::: Records for this exercise

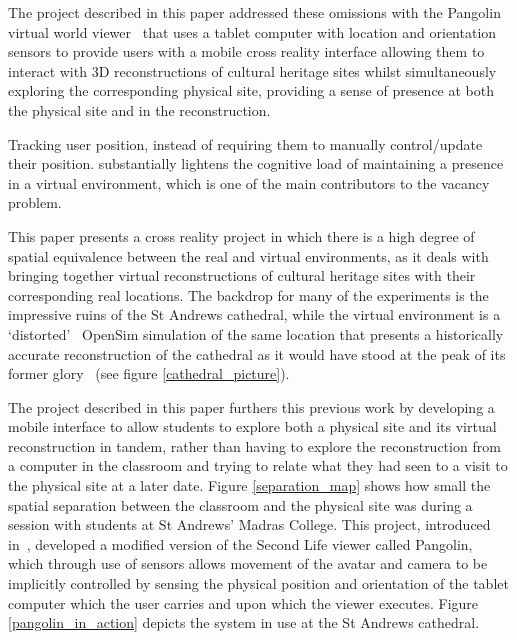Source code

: The project described in this paper addressed these omissions with the Pangolin virtual world viewer~\cite{Daviesa} that uses a tablet computer with location and orientation sensors to provide users with a mobile cross reality interface allowing them to interact with 3D reconstructions of cultural heritage sites whilst simultaneously exploring the corresponding physical site, providing a sense of presence at both the physical site and in the reconstruction.


Tracking user position, instead of requiring them to manually control/update their position. substantially lightens the cognitive load of maintaining a presence in a virtual environment, which is one of the main contributors to the vacancy problem.

This paper presents a cross reality project in which there is a high degree of spatial equivalence between the real and virtual environments, as it deals with bringing together virtual reconstructions of cultural heritage sites with their corresponding real locations. The backdrop for many of the experiments is the impressive ruins of the St Andrews cathedral, while the virtual environment is a `distorted'~\cite{lifton:merging} OpenSim simulation of the same location that presents a historically accurate reconstruction of the cathedral as it would have stood at the peak of its former glory~\cite{Kennedy2012, OpenVirtualWorldsgroupSchoolofComputerScience} (see figure \ref{cathedral_picture}).




The project described in this paper furthers this previous work by developing a mobile interface to allow students to explore both a physical site and its virtual reconstruction in tandem, rather than having to explore the reconstruction from a computer in the classroom and trying to relate what they had seen to a visit to the physical site at a later date. Figure \ref{separation_map} shows how small the spatial separation between the classroom and the physical site was during a session with students at St Andrews' Madras College. This project, introduced in~\cite{Davies2012}, developed a modified version of the Second Life viewer called Pangolin, which through use of sensors allows movement of the avatar and camera to be implicitly controlled by sensing the physical position and orientation of the tablet computer which the user carries and upon which the viewer executes. Figure \ref{pangolin_in_action} depicts the system in use at the St Andrews cathedral.

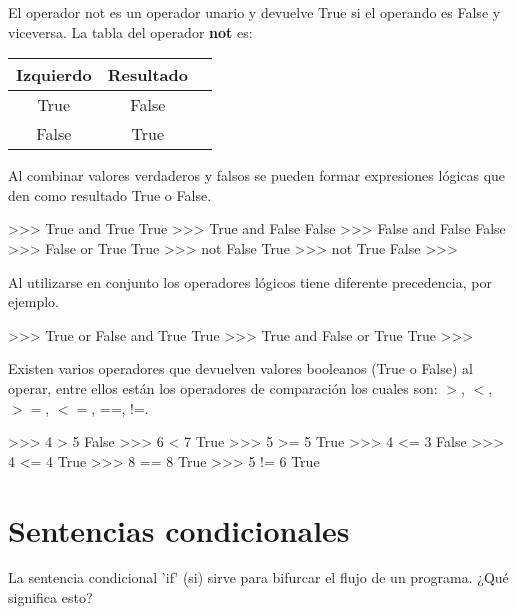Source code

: El operador not es un operador unario y devuelve True si el operando es False y viceversa. La tabla del operador \textbf{not} es:\\

\begin{table}[h]
\centering
\begin{tabular}{|c|c|c|} \hline
Izquierdo    & Resultado      \\ \hline
True         & False        \\ \hline
False        & True        \\ \hline
\end{tabular}
\end{table}

Al combinar valores verdaderos y falsos se pueden formar expresiones lógicas que den como resultado True o False.\\

\begin{pyglist} [language=python]
>>> True and True
True
>>> True and False
False
>>> False and False
False
>>> False or True
True
>>> not False
True
>>> not True
False
>>>
\end{pyglist}


Al utilizarse en conjunto los operadores lógicos tiene diferente precedencia, por ejemplo.\\

\begin{pyglist} [language=python]
>>> True or False and True
True
>>> True and False or True
True
>>> 
\end{pyglist}

Existen varios operadores que devuelven valores booleanos (True o False) al operar, entre ellos están los operadores de comparación los cuales son: $>$, $<$, $>=$, $<=$, ==, !=.\\

\begin{pyglist} [language=python]
>>> 4 > 5
False
>>> 6 < 7
True
>>> 5 >= 5
True
>>> 4 <= 3
False
>>> 4 <= 4
True
>>> 8 == 8
True
>>> 5 != 6
True
\end{pyglist}

\section{Sentencias condicionales}

La sentencia condicional 'if' (si) sirve para bifurcar el flujo de un programa. ¿Qué significa esto?\\

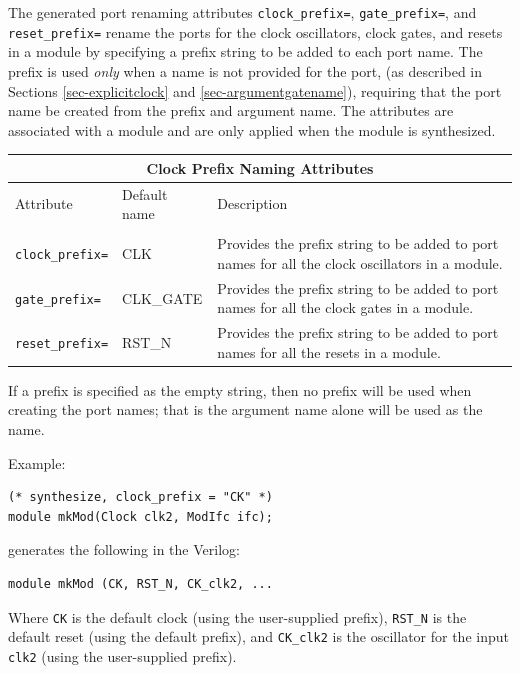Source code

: \documentclass[twoside,letterpaper]{article}
\newcommand{\te}[1]{\texttt{#1}}
\begin{document}
The generated port renaming attributes \te{clock\_prefix=},
\te{gate\_prefix=}, and \te{reset\_prefix=} rename  the
 ports for the clock oscillators, clock gates, and resets in a module by
specifying a prefix string to be added to each port name.
 The prefix is used \emph{only} when a  name is not provided for the port,
(as described in Sections \ref{sec-explicitclock} and \ref{sec-argumentgatename}),
requiring that  the
port name be created from the prefix and argument name.
The attributes are
associated with a module and are only applied when the module is synthesized.


\begin{center}
\begin{tabular}{|p{1.2 in}|p{1 in}|p{3.4 in}|}
\hline
\multicolumn{3}{|c|}{Clock Prefix Naming Attributes}\\
\hline
Attribute&Default name&Description\\
&&\\
\hline
\hline
\te{clock\_prefix=}& CLK& Provides the prefix string to be added to
port names for all the clock oscillators in a module.\\
\hline
\te{gate\_prefix=}& CLK\_GATE& Provides the prefix string to be added to
port names for all the clock gates in a module.\\
\hline
\te{reset\_prefix=}&RST\_N & Provides the prefix string to be added to
port names for all the resets in a module.\\
\hline
\end{tabular}
\end{center}



If a prefix is specified as the empty string, then no prefix will be
used when creating the port names; that is the argument name alone
will be used as the name. 

Example:
\begin{verbatim}
(* synthesize, clock_prefix = "CK" *)
module mkMod(Clock clk2, ModIfc ifc);
\end{verbatim}
generates the following in the  Verilog:
\begin{verbatim}
module mkMod (CK, RST_N, CK_clk2, ...
\end{verbatim}
Where \te{CK} is the default clock (using the user-supplied prefix),
 \te{RST\_N} is the default reset (using the default prefix), and
 \te{CK\_clk2} is the oscillator for the input \te{clk2} (using the
    user-supplied prefix).
\end{document}

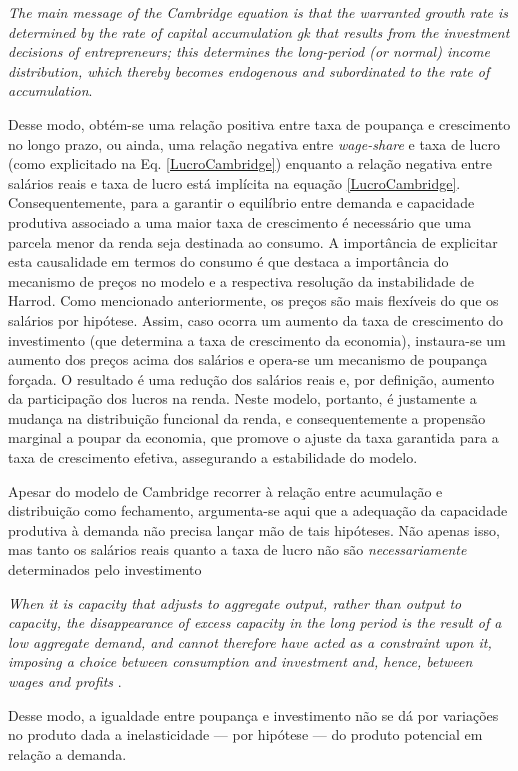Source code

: \begin{citacao}
\textit{The main message of the Cambridge
equation is that the warranted growth rate is determined by the rate of capital
accumulation gk that results from the investment decisions of entrepreneurs; this
determines the long-period (or normal) income distribution, which thereby
becomes endogenous and subordinated to the rate of accumulation}. \cite[p.~158]{cesaratto_neo-kaleckian_2015}
\end{citacao}
Desse modo, obtém-se uma relação positiva entre taxa de poupança e crescimento no longo prazo, ou ainda, uma relação negativa entre \textit{wage-share} e taxa de lucro (como explicitado na Eq. \ref{LucroCambridge}) enquanto a relação negativa entre salários reais e taxa de lucro está implícita na equação \ref{LucroCambridge}. Consequentemente, para a garantir o equilíbrio entre demanda e capacidade produtiva associado a uma maior taxa de crescimento é necessário que uma parcela menor da renda seja destinada ao consumo. A importância de explicitar esta causalidade em termos do consumo é que destaca a importância do mecanismo de preços no modelo e a respectiva resolução da instabilidade de Harrod. Como mencionado anteriormente, os preços são mais flexíveis do que os salários por hipótese. Assim, caso ocorra um aumento da taxa de crescimento do investimento (que determina a taxa de crescimento da economia), instaura-se um aumento dos preços acima dos salários e opera-se um mecanismo de poupança forçada. O resultado é uma redução dos salários reais e, por definição, aumento da participação dos lucros na renda.  Neste modelo, portanto, é justamente a mudança na distribuição funcional da renda, e consequentemente a propensão marginal a poupar da economia, que promove o ajuste da taxa garantida para a taxa de crescimento efetiva, assegurando a estabilidade do modelo.

Apesar do modelo de Cambridge recorrer à relação entre acumulação e distribuição como fechamento, argumenta-se aqui que a adequação da capacidade
produtiva à demanda não precisa lançar mão de tais hipóteses.
Não apenas isso, mas tanto os salários reais quanto a taxa de lucro não são \textit{necessariamente} determinados pelo investimento

\begin{citacao}
\textit{When it is
capacity that adjusts to aggregate output, rather than output to
capacity, the disappearance of excess capacity in the long period is
the result of a low aggregate demand, and cannot therefore have
acted as a constraint upon it, imposing a choice between consumption
and investment and, hence, between wages and profits} \cite[p.~50]{halevi_notes_2014}.
\end{citacao}
Desse modo, a igualdade entre poupança e investimento não se dá por variações no produto dada a inelasticidade --- por hipótese --- do produto potencial em relação a demanda.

::::::

▶ Your task:
Only a number should be given: the count of lines above that contain the word "mkMod".

▶ Final answer:
2